§ **WHAT YOU ARE ASKED TO DO**:
Pull each line containing "response" out of the listing below.
*** Block opens ***
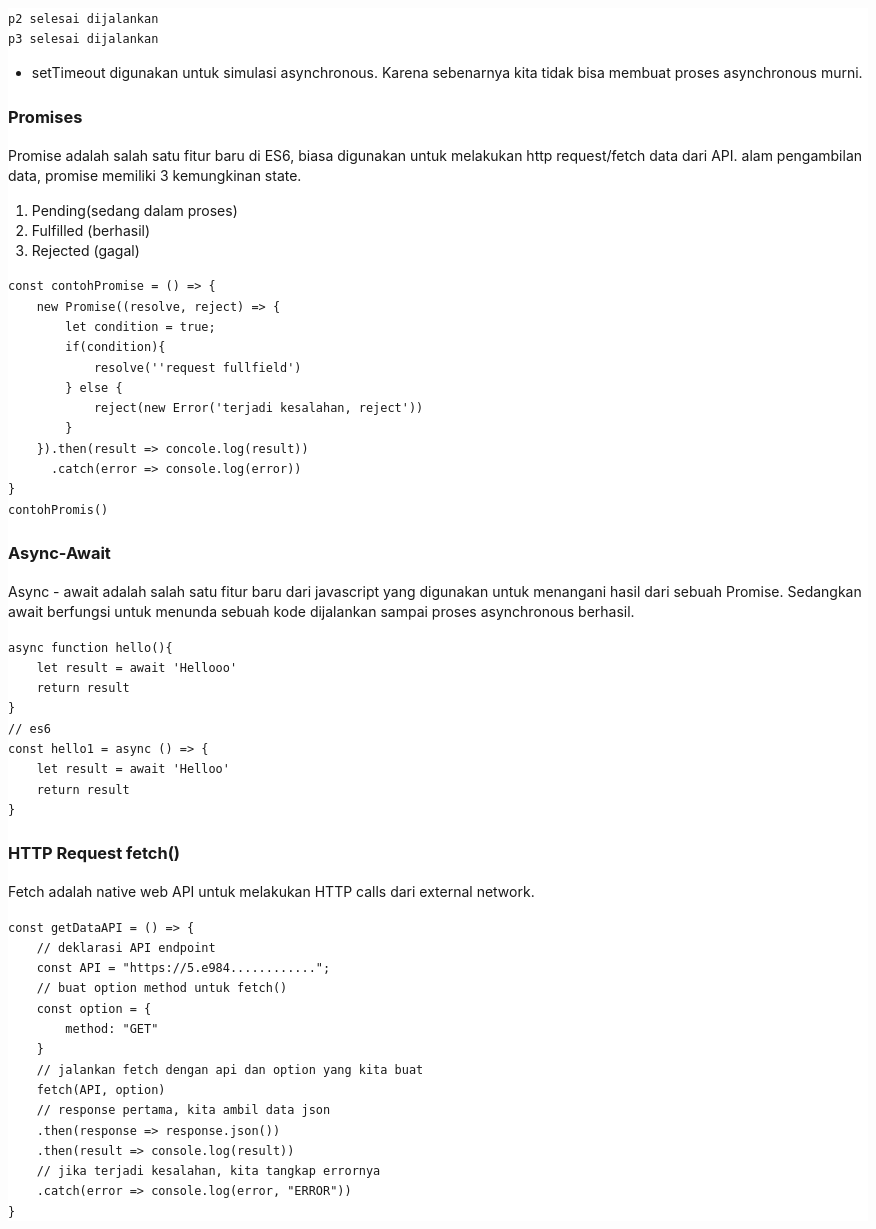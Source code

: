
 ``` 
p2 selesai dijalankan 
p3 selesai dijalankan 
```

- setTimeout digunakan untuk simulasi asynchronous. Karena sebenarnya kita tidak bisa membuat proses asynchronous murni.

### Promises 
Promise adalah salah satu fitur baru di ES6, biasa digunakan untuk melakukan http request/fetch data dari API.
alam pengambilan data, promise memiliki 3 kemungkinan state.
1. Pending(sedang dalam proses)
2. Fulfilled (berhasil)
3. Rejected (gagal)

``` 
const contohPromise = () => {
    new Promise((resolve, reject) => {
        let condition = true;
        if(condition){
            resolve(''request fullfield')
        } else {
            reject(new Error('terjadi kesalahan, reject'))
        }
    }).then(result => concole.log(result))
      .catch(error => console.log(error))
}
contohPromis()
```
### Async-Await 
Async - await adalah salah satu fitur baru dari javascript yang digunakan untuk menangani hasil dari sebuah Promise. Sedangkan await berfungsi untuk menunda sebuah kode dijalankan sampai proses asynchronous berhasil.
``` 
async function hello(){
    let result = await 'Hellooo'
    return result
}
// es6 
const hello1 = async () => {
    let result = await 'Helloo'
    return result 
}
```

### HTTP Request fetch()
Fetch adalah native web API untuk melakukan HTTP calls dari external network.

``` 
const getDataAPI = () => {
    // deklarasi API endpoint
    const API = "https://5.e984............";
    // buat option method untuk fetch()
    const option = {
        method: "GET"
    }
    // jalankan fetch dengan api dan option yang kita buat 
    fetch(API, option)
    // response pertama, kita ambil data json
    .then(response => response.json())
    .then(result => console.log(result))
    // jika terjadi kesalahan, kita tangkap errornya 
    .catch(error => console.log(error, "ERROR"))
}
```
*** Block closes ***
§ **SOLUTION TO THIS PROBLEM**:
    // response pertama, kita ambil data json
    .then(response => response.json())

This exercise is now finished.